TASK TO CARRY OUT:
I need the entries printed again word for word, without the images.

LISTED ENTRIES: Begin

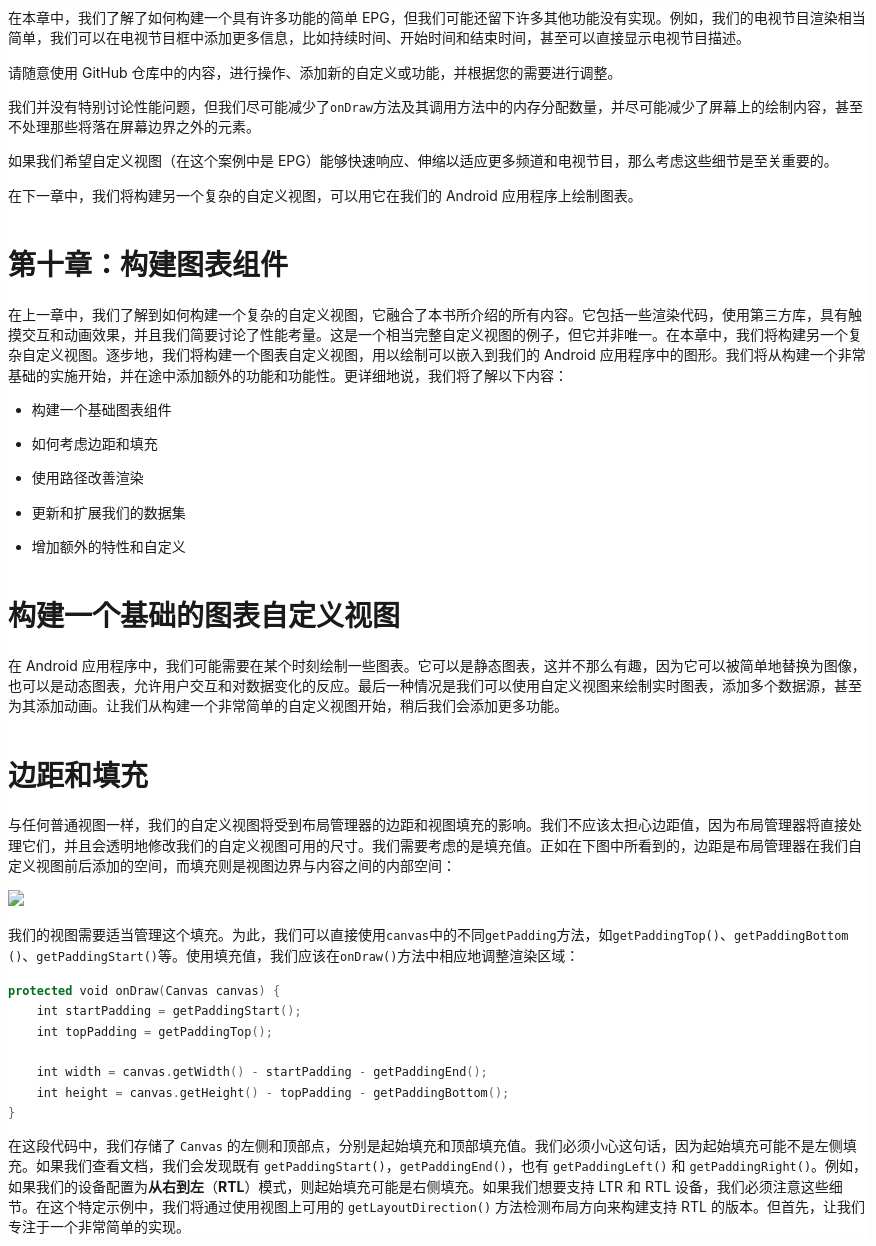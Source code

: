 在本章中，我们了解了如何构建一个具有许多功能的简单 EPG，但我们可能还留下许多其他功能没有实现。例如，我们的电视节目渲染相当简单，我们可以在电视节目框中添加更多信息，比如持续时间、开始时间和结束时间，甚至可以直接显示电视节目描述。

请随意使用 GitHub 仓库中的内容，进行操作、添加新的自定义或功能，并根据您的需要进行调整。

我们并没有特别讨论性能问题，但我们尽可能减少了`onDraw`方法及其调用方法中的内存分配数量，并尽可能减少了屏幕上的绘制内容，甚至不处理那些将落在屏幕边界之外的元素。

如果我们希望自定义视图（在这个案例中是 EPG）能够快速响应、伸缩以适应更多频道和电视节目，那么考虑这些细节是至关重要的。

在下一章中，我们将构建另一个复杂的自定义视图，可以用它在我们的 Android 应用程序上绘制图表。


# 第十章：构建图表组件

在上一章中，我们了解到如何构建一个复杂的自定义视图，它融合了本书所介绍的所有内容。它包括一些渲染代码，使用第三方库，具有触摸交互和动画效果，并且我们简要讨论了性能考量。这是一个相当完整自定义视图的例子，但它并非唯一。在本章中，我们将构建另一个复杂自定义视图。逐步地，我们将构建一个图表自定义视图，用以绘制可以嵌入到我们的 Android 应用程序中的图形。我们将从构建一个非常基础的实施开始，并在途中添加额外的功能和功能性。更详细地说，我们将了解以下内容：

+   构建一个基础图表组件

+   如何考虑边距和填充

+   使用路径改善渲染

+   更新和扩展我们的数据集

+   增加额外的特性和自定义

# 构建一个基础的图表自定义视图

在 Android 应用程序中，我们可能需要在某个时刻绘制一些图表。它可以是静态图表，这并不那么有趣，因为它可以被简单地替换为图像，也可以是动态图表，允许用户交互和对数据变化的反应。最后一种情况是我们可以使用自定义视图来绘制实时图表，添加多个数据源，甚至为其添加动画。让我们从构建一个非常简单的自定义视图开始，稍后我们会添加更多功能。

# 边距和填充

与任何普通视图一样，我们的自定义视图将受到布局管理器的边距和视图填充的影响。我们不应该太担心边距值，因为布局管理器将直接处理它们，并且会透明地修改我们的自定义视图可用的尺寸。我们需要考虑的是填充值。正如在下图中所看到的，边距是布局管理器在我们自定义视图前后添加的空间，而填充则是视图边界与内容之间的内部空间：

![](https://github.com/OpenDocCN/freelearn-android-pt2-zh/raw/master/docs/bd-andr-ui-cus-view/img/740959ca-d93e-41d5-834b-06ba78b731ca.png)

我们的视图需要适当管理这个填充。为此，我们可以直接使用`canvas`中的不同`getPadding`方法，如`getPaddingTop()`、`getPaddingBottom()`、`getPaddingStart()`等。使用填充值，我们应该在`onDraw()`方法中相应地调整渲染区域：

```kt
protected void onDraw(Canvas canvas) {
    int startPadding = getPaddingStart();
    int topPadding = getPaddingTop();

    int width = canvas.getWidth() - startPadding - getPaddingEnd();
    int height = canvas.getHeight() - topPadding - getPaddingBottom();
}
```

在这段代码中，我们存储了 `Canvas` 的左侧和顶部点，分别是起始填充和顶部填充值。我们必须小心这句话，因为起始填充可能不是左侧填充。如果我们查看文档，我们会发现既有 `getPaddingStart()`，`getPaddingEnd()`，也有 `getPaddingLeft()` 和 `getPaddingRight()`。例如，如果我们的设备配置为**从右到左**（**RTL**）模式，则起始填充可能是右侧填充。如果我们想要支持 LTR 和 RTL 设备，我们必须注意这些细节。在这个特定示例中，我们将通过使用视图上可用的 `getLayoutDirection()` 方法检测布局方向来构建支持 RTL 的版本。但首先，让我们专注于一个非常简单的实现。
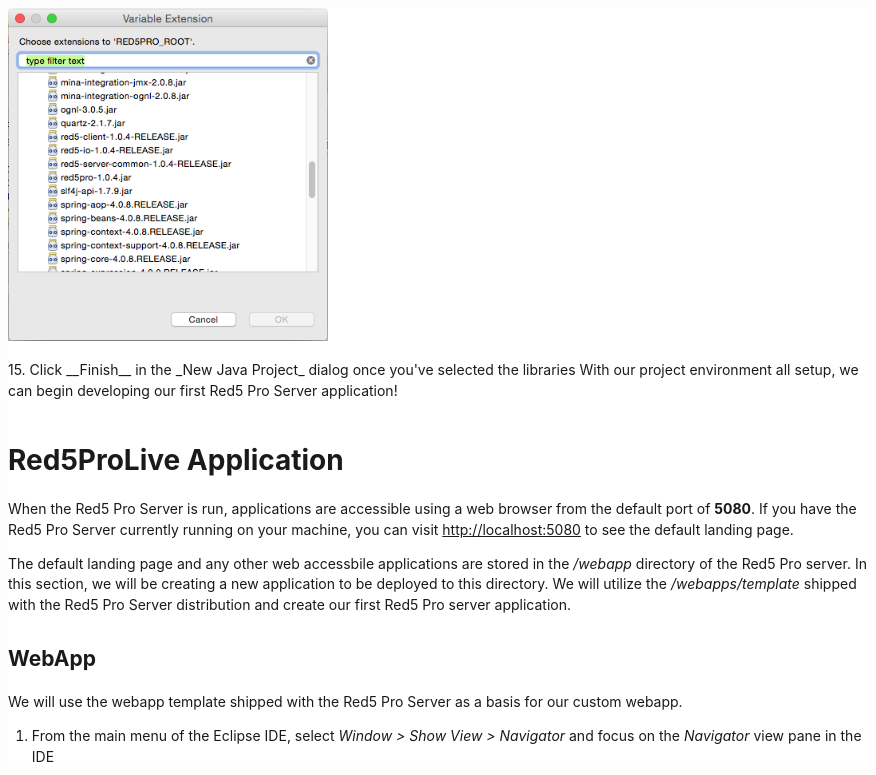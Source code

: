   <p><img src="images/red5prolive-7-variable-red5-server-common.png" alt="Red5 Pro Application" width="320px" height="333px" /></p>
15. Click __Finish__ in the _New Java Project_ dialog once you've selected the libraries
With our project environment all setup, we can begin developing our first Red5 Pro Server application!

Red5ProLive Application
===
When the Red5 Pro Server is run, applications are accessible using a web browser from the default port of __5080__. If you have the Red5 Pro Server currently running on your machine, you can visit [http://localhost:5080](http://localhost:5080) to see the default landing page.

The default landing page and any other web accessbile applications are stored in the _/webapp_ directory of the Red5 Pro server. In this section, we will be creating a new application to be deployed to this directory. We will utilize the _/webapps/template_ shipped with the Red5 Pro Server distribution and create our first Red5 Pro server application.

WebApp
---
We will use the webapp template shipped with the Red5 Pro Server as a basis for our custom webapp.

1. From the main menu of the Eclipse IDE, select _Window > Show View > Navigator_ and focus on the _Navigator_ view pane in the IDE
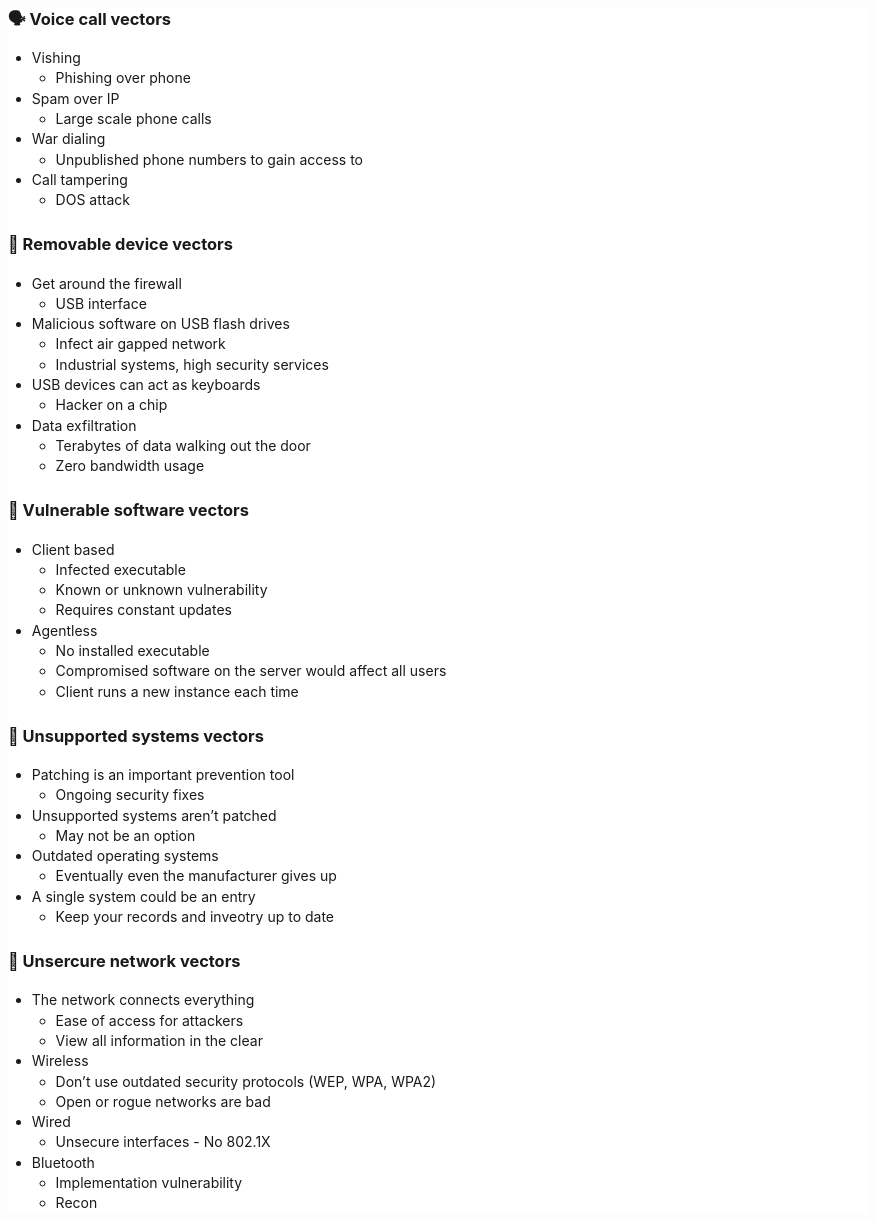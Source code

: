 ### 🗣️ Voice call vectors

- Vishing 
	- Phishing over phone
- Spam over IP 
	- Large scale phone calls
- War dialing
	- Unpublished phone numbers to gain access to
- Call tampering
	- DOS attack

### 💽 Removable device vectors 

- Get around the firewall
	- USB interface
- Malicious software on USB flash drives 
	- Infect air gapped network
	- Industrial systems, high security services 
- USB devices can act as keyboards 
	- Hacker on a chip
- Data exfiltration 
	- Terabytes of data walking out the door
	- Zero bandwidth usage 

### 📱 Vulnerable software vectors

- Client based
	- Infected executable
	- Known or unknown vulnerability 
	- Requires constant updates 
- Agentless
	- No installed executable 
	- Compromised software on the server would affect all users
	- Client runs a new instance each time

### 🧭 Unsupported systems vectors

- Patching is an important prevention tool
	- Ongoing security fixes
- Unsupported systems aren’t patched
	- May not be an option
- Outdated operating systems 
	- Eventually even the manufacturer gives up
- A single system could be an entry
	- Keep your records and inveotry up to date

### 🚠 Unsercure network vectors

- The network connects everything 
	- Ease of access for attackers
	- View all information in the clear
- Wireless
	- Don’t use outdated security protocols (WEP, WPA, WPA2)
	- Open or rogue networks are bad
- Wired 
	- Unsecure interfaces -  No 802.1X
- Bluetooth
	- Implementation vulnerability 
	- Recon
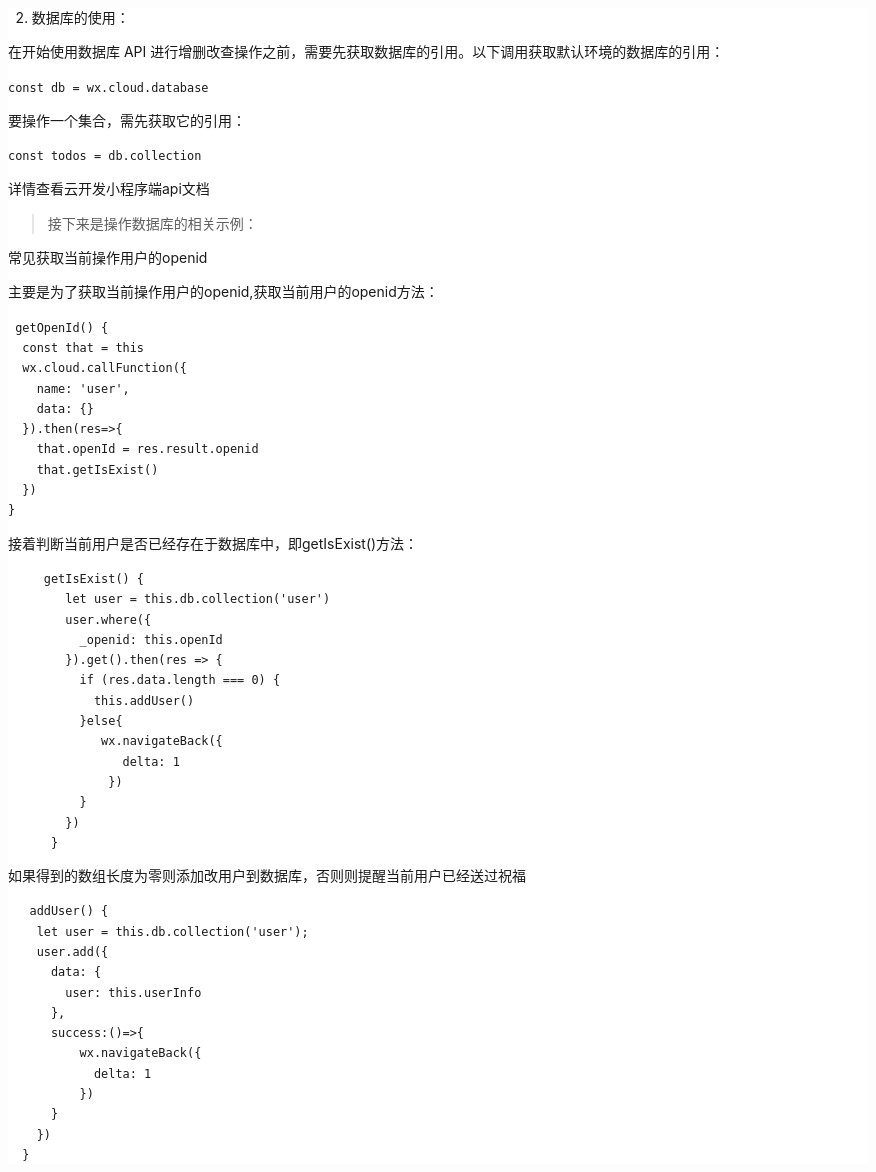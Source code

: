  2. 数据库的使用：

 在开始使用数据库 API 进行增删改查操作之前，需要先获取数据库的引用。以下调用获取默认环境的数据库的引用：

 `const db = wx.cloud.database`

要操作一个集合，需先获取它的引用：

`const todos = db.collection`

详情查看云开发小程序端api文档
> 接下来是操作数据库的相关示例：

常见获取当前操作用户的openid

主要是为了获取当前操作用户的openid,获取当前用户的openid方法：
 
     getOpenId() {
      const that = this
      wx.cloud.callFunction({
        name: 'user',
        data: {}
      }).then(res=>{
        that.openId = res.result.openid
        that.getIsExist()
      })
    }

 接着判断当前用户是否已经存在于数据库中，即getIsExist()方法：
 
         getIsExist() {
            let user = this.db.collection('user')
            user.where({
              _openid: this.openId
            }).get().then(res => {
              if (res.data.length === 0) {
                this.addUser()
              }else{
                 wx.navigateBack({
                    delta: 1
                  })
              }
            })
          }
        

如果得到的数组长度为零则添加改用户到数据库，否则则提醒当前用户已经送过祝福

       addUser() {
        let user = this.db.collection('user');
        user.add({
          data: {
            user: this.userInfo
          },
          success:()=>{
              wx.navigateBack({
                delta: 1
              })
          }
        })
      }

LISTED ENTRIES: End

OUTPUT:
Source code

: 在本章中，我们了解了如何构建一个具有许多功能的简单 EPG，但我们可能还留下许多其他功能没有实现。例如，我们的电视节目渲染相当简单，我们可以在电视节目框中添加更多信息，比如持续时间、开始时间和结束时间，甚至可以直接显示电视节目描述。

请随意使用 GitHub 仓库中的内容，进行操作、添加新的自定义或功能，并根据您的需要进行调整。

我们并没有特别讨论性能问题，但我们尽可能减少了`onDraw`方法及其调用方法中的内存分配数量，并尽可能减少了屏幕上的绘制内容，甚至不处理那些将落在屏幕边界之外的元素。

如果我们希望自定义视图（在这个案例中是 EPG）能够快速响应、伸缩以适应更多频道和电视节目，那么考虑这些细节是至关重要的。

在下一章中，我们将构建另一个复杂的自定义视图，可以用它在我们的 Android 应用程序上绘制图表。


# 第十章：构建图表组件

在上一章中，我们了解到如何构建一个复杂的自定义视图，它融合了本书所介绍的所有内容。它包括一些渲染代码，使用第三方库，具有触摸交互和动画效果，并且我们简要讨论了性能考量。这是一个相当完整自定义视图的例子，但它并非唯一。在本章中，我们将构建另一个复杂自定义视图。逐步地，我们将构建一个图表自定义视图，用以绘制可以嵌入到我们的 Android 应用程序中的图形。我们将从构建一个非常基础的实施开始，并在途中添加额外的功能和功能性。更详细地说，我们将了解以下内容：

+   构建一个基础图表组件

+   如何考虑边距和填充

+   使用路径改善渲染

+   更新和扩展我们的数据集

+   增加额外的特性和自定义

# 构建一个基础的图表自定义视图

在 Android 应用程序中，我们可能需要在某个时刻绘制一些图表。它可以是静态图表，这并不那么有趣，因为它可以被简单地替换为图像，也可以是动态图表，允许用户交互和对数据变化的反应。最后一种情况是我们可以使用自定义视图来绘制实时图表，添加多个数据源，甚至为其添加动画。让我们从构建一个非常简单的自定义视图开始，稍后我们会添加更多功能。

# 边距和填充

与任何普通视图一样，我们的自定义视图将受到布局管理器的边距和视图填充的影响。我们不应该太担心边距值，因为布局管理器将直接处理它们，并且会透明地修改我们的自定义视图可用的尺寸。我们需要考虑的是填充值。正如在下图中所看到的，边距是布局管理器在我们自定义视图前后添加的空间，而填充则是视图边界与内容之间的内部空间：

![](https://github.com/OpenDocCN/freelearn-android-pt2-zh/raw/master/docs/bd-andr-ui-cus-view/img/740959ca-d93e-41d5-834b-06ba78b731ca.png)

我们的视图需要适当管理这个填充。为此，我们可以直接使用`canvas`中的不同`getPadding`方法，如`getPaddingTop()`、`getPaddingBottom()`、`getPaddingStart()`等。使用填充值，我们应该在`onDraw()`方法中相应地调整渲染区域：

```kt
protected void onDraw(Canvas canvas) {
    int startPadding = getPaddingStart();
    int topPadding = getPaddingTop();

    int width = canvas.getWidth() - startPadding - getPaddingEnd();
    int height = canvas.getHeight() - topPadding - getPaddingBottom();
}
```

在这段代码中，我们存储了 `Canvas` 的左侧和顶部点，分别是起始填充和顶部填充值。我们必须小心这句话，因为起始填充可能不是左侧填充。如果我们查看文档，我们会发现既有 `getPaddingStart()`，`getPaddingEnd()`，也有 `getPaddingLeft()` 和 `getPaddingRight()`。例如，如果我们的设备配置为**从右到左**（**RTL**）模式，则起始填充可能是右侧填充。如果我们想要支持 LTR 和 RTL 设备，我们必须注意这些细节。在这个特定示例中，我们将通过使用视图上可用的 `getLayoutDirection()` 方法检测布局方向来构建支持 RTL 的版本。但首先，让我们专注于一个非常简单的实现。
Source code

:   <p><img src="images/red5prolive-7-variable-red5-server-common.png" alt="Red5 Pro Application" width="320px" height="333px" /></p>
15. Click __Finish__ in the _New Java Project_ dialog once you've selected the libraries
With our project environment all setup, we can begin developing our first Red5 Pro Server application!

Red5ProLive Application
===
When the Red5 Pro Server is run, applications are accessible using a web browser from the default port of __5080__. If you have the Red5 Pro Server currently running on your machine, you can visit [http://localhost:5080](http://localhost:5080) to see the default landing page.

The default landing page and any other web accessbile applications are stored in the _/webapp_ directory of the Red5 Pro server. In this section, we will be creating a new application to be deployed to this directory. We will utilize the _/webapps/template_ shipped with the Red5 Pro Server distribution and create our first Red5 Pro server application.

WebApp
---
We will use the webapp template shipped with the Red5 Pro Server as a basis for our custom webapp.

1. From the main menu of the Eclipse IDE, select _Window > Show View > Navigator_ and focus on the _Navigator_ view pane in the IDE
Source code

: ### 🗣️ Voice call vectors

- Vishing 
	- Phishing over phone
- Spam over IP 
	- Large scale phone calls
- War dialing
	- Unpublished phone numbers to gain access to
- Call tampering
	- DOS attack

### 💽 Removable device vectors 

- Get around the firewall
	- USB interface
- Malicious software on USB flash drives 
	- Infect air gapped network
	- Industrial systems, high security services 
- USB devices can act as keyboards 
	- Hacker on a chip
- Data exfiltration 
	- Terabytes of data walking out the door
	- Zero bandwidth usage 

### 📱 Vulnerable software vectors

- Client based
	- Infected executable
	- Known or unknown vulnerability 
	- Requires constant updates 
- Agentless
	- No installed executable 
	- Compromised software on the server would affect all users
	- Client runs a new instance each time

### 🧭 Unsupported systems vectors

- Patching is an important prevention tool
	- Ongoing security fixes
- Unsupported systems aren’t patched
	- May not be an option
- Outdated operating systems 
	- Eventually even the manufacturer gives up
- A single system could be an entry
	- Keep your records and inveotry up to date

### 🚠 Unsercure network vectors

- The network connects everything 
	- Ease of access for attackers
	- View all information in the clear
- Wireless
	- Don’t use outdated security protocols (WEP, WPA, WPA2)
	- Open or rogue networks are bad
- Wired 
	- Unsecure interfaces -  No 802.1X
- Bluetooth
	- Implementation vulnerability 
	- Recon
Source code

:  2. 数据库的使用：

 在开始使用数据库 API 进行增删改查操作之前，需要先获取数据库的引用。以下调用获取默认环境的数据库的引用：

 `const db = wx.cloud.database`

要操作一个集合，需先获取它的引用：

`const todos = db.collection`

详情查看云开发小程序端api文档
> 接下来是操作数据库的相关示例：

常见获取当前操作用户的openid

主要是为了获取当前操作用户的openid,获取当前用户的openid方法：
 
     getOpenId() {
      const that = this
      wx.cloud.callFunction({
        name: 'user',
        data: {}
      }).then(res=>{
        that.openId = res.result.openid
        that.getIsExist()
      })
    }

 接着判断当前用户是否已经存在于数据库中，即getIsExist()方法：
 
         getIsExist() {
            let user = this.db.collection('user')
            user.where({
              _openid: this.openId
            }).get().then(res => {
              if (res.data.length === 0) {
                this.addUser()
              }else{
                 wx.navigateBack({
                    delta: 1
                  })
              }
            })
          }
        

如果得到的数组长度为零则添加改用户到数据库，否则则提醒当前用户已经送过祝福

       addUser() {
        let user = this.db.collection('user');
        user.add({
          data: {
            user: this.userInfo
          },
          success:()=>{
              wx.navigateBack({
                delta: 1
              })
          }
        })
      }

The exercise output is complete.